DATA TO USE

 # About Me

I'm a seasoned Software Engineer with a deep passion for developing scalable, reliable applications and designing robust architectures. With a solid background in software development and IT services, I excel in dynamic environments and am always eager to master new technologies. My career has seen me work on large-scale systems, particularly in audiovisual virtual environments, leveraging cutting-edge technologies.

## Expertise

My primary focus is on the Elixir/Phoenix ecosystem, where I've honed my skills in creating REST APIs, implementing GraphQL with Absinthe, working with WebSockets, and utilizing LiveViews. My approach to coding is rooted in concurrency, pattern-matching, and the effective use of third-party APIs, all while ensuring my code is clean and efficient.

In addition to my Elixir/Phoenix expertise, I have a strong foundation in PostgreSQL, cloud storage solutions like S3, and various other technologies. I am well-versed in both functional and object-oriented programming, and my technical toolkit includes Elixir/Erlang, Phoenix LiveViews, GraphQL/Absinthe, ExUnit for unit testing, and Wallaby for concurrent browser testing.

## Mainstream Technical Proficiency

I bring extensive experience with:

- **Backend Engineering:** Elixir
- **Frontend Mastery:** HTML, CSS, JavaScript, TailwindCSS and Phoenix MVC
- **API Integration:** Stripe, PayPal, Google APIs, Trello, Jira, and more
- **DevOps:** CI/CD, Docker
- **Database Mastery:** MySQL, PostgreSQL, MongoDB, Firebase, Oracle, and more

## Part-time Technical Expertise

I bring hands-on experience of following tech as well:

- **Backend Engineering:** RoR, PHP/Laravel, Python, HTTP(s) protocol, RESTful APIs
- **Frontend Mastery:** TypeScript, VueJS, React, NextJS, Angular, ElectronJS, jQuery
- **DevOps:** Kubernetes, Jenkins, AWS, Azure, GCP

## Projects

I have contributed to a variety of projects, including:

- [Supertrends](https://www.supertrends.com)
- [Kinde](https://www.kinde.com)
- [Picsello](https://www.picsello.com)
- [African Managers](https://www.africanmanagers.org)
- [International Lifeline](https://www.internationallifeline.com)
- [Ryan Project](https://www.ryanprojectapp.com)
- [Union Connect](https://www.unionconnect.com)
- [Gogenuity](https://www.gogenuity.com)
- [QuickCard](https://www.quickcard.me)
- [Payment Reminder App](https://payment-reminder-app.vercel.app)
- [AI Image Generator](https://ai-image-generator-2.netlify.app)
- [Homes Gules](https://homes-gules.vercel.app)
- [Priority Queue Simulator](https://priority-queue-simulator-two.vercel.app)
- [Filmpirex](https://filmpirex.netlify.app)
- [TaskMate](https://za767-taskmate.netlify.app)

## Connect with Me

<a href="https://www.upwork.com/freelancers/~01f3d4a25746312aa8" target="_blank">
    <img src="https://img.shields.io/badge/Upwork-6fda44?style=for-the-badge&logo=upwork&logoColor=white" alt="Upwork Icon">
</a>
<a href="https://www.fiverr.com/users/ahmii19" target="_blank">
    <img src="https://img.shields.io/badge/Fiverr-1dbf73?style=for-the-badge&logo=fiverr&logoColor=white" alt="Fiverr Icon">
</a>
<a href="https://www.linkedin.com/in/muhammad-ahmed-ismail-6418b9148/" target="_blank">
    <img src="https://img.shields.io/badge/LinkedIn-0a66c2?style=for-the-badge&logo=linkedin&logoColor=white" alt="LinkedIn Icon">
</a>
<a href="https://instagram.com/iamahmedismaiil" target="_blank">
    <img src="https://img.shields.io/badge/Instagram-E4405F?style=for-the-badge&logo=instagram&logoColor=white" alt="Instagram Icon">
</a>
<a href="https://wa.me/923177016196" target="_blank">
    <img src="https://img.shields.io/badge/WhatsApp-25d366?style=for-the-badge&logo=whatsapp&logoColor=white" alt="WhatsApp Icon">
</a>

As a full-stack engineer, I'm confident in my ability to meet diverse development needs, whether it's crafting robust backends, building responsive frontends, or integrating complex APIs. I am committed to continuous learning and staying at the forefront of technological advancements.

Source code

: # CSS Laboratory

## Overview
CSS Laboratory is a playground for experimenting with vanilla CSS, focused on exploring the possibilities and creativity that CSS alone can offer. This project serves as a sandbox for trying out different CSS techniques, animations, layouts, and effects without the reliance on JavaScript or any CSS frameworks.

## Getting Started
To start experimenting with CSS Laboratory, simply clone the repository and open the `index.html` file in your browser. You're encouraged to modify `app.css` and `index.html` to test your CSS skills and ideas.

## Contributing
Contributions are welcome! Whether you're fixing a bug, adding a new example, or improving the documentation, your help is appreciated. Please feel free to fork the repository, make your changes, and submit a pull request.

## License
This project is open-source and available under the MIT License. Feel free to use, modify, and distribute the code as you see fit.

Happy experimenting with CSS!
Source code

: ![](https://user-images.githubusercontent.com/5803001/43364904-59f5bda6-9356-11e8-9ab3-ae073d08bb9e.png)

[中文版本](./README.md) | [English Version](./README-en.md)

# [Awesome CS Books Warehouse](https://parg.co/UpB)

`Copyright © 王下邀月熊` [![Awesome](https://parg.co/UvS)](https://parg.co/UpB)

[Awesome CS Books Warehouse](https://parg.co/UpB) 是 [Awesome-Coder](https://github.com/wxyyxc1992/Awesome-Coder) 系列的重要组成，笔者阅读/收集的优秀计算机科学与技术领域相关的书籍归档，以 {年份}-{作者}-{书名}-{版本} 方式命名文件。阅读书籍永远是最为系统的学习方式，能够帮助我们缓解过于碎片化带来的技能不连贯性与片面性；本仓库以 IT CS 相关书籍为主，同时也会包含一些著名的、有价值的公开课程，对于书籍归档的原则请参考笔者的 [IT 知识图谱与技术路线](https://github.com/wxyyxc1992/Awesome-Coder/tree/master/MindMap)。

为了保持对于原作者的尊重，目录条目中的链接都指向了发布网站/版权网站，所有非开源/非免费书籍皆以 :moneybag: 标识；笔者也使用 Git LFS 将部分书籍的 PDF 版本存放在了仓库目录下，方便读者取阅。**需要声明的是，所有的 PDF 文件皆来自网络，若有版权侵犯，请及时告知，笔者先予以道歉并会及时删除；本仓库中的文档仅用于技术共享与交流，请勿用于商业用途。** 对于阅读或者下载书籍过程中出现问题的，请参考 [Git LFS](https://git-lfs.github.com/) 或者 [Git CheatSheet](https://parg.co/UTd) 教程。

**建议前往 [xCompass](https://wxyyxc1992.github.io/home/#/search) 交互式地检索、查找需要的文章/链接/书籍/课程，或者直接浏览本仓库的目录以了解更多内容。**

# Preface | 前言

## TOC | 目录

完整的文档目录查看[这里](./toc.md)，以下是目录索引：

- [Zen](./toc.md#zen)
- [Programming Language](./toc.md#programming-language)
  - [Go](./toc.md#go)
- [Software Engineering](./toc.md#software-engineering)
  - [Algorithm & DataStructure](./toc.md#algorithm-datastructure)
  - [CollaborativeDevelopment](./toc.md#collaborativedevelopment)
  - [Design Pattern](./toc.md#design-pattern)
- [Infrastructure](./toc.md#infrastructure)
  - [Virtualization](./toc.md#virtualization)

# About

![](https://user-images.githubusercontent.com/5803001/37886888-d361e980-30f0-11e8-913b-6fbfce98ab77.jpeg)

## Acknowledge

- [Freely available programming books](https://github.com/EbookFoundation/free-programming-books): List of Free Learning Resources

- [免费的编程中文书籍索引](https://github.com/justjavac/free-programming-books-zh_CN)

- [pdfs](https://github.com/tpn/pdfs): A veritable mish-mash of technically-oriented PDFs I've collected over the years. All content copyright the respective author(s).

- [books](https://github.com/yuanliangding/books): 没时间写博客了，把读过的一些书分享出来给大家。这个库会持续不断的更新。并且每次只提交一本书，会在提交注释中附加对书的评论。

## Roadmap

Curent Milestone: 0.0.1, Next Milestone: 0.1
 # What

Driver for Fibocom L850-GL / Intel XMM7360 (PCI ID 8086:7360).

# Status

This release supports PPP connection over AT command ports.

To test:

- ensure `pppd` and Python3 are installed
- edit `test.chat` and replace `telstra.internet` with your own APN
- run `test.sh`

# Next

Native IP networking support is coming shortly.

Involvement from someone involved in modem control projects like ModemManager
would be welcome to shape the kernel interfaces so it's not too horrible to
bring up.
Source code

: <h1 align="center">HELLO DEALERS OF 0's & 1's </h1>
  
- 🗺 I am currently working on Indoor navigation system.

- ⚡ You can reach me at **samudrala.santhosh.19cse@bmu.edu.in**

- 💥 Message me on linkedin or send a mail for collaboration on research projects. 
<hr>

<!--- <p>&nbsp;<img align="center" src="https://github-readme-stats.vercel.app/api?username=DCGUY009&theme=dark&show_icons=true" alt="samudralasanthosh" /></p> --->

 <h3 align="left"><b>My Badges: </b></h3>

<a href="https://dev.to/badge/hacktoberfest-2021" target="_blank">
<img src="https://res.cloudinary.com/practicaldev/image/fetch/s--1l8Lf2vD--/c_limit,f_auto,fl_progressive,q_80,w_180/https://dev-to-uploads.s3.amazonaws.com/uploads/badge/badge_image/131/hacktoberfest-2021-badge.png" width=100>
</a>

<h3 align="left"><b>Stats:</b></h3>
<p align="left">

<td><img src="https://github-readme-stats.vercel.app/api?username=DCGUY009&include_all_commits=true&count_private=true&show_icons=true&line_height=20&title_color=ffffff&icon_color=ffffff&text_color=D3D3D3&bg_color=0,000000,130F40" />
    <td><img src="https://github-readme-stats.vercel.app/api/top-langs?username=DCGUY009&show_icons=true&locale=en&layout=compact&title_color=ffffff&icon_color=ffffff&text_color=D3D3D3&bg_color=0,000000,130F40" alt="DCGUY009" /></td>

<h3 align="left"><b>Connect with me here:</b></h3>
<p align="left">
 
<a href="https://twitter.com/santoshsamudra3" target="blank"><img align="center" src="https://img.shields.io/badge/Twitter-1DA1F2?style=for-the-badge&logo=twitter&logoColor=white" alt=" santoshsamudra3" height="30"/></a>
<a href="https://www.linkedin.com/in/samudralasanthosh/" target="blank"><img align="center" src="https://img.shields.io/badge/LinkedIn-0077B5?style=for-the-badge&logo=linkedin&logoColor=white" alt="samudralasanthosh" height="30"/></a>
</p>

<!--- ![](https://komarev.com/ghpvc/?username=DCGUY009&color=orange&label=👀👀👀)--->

TRY IT
In the material above, how many lines hold the word "instagram"? Say only the number.

YOUR RESPONSE
2